◆ Saved data entries ◆
============
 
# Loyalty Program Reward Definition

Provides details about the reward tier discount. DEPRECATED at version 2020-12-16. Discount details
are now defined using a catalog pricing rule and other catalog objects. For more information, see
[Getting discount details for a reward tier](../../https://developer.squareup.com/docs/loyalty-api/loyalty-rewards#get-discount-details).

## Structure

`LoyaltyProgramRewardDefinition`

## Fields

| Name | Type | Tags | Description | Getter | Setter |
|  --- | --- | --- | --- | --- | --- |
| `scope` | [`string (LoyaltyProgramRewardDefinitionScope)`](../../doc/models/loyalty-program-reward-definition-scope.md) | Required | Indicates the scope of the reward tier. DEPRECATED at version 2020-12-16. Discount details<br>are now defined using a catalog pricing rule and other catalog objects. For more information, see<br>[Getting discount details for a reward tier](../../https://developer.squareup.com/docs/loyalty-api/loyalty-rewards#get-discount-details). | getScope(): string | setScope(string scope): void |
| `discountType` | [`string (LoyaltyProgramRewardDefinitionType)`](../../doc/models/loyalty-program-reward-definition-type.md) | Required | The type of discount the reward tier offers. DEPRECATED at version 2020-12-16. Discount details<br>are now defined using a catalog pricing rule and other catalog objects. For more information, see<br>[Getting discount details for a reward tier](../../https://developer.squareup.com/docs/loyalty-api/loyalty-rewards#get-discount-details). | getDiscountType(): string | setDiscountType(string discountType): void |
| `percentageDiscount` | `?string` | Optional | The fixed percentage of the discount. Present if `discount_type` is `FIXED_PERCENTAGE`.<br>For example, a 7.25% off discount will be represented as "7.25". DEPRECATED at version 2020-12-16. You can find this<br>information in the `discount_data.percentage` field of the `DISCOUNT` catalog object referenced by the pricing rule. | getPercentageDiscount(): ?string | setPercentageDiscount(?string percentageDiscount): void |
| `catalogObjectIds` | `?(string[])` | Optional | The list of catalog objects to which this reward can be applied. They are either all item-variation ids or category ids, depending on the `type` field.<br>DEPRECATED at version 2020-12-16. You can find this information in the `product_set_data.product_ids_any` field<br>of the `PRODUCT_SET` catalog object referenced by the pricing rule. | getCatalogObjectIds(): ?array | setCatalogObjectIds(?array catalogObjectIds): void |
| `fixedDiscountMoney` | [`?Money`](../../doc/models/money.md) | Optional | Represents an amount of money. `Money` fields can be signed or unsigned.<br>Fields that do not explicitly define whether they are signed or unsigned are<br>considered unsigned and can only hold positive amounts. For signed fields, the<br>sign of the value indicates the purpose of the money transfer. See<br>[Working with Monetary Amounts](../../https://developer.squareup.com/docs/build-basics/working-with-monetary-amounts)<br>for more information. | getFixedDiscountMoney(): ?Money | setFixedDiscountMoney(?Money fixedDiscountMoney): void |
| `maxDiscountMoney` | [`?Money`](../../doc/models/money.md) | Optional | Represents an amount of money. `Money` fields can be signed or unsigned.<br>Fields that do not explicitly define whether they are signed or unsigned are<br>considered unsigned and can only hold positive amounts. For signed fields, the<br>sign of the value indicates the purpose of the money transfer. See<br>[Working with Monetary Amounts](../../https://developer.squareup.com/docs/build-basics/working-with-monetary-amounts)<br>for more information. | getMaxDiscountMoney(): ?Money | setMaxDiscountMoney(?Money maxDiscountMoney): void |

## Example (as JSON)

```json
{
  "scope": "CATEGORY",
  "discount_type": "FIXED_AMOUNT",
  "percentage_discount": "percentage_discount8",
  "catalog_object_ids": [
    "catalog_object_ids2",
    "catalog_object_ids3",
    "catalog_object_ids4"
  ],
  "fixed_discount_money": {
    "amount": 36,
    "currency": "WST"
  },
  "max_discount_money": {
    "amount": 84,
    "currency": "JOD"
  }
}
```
============
◆ What this task involves ◆
Please retype all of the records above exactly as they are.

◆ Result ◆
# Loyalty Program Reward Definition

Provides details about the reward tier discount. DEPRECATED at version 2020-12-16. Discount details
are now defined using a catalog pricing rule and other catalog objects. For more information, see
[Getting discount details for a reward tier](../../https://developer.squareup.com/docs/loyalty-api/loyalty-rewards#get-discount-details).

## Structure

`LoyaltyProgramRewardDefinition`

## Fields

| Name | Type | Tags | Description | Getter | Setter |
|  --- | --- | --- | --- | --- | --- |
| `scope` | [`string (LoyaltyProgramRewardDefinitionScope)`](../../doc/models/loyalty-program-reward-definition-scope.md) | Required | Indicates the scope of the reward tier. DEPRECATED at version 2020-12-16. Discount details<br>are now defined using a catalog pricing rule and other catalog objects. For more information, see<br>[Getting discount details for a reward tier](../../https://developer.squareup.com/docs/loyalty-api/loyalty-rewards#get-discount-details). | getScope(): string | setScope(string scope): void |
| `discountType` | [`string (LoyaltyProgramRewardDefinitionType)`](../../doc/models/loyalty-program-reward-definition-type.md) | Required | The type of discount the reward tier offers. DEPRECATED at version 2020-12-16. Discount details<br>are now defined using a catalog pricing rule and other catalog objects. For more information, see<br>[Getting discount details for a reward tier](../../https://developer.squareup.com/docs/loyalty-api/loyalty-rewards#get-discount-details). | getDiscountType(): string | setDiscountType(string discountType): void |
| `percentageDiscount` | `?string` | Optional | The fixed percentage of the discount. Present if `discount_type` is `FIXED_PERCENTAGE`.<br>For example, a 7.25% off discount will be represented as "7.25". DEPRECATED at version 2020-12-16. You can find this<br>information in the `discount_data.percentage` field of the `DISCOUNT` catalog object referenced by the pricing rule. | getPercentageDiscount(): ?string | setPercentageDiscount(?string percentageDiscount): void |
| `catalogObjectIds` | `?(string[])` | Optional | The list of catalog objects to which this reward can be applied. They are either all item-variation ids or category ids, depending on the `type` field.<br>DEPRECATED at version 2020-12-16. You can find this information in the `product_set_data.product_ids_any` field<br>of the `PRODUCT_SET` catalog object referenced by the pricing rule. | getCatalogObjectIds(): ?array | setCatalogObjectIds(?array catalogObjectIds): void |
| `fixedDiscountMoney` | [`?Money`](../../doc/models/money.md) | Optional | Represents an amount of money. `Money` fields can be signed or unsigned.<br>Fields that do not explicitly define whether they are signed or unsigned are<br>considered unsigned and can only hold positive amounts. For signed fields, the<br>sign of the value indicates the purpose of the money transfer. See<br>[Working with Monetary Amounts](../../https://developer.squareup.com/docs/build-basics/working-with-monetary-amounts)<br>for more information. | getFixedDiscountMoney(): ?Money | setFixedDiscountMoney(?Money fixedDiscountMoney): void |
| `maxDiscountMoney` | [`?Money`](../../doc/models/money.md) | Optional | Represents an amount of money. `Money` fields can be signed or unsigned.<br>Fields that do not explicitly define whether they are signed or unsigned are<br>considered unsigned and can only hold positive amounts. For signed fields, the<br>sign of the value indicates the purpose of the money transfer. See<br>[Working with Monetary Amounts](../../https://developer.squareup.com/docs/build-basics/working-with-monetary-amounts)<br>for more information. | getMaxDiscountMoney(): ?Money | setMaxDiscountMoney(?Money maxDiscountMoney): void |

## Example (as JSON)

```json
{
  "scope": "CATEGORY",
  "discount_type": "FIXED_AMOUNT",
  "percentage_discount": "percentage_discount8",
  "catalog_object_ids": [
    "catalog_object_ids2",
    "catalog_object_ids3",
    "catalog_object_ids4"
  ],
  "fixed_discount_money": {
    "amount": 36,
    "currency": "WST"
  },
  "max_discount_money": {
    "amount": 84,
    "currency": "JOD"
  }
}
```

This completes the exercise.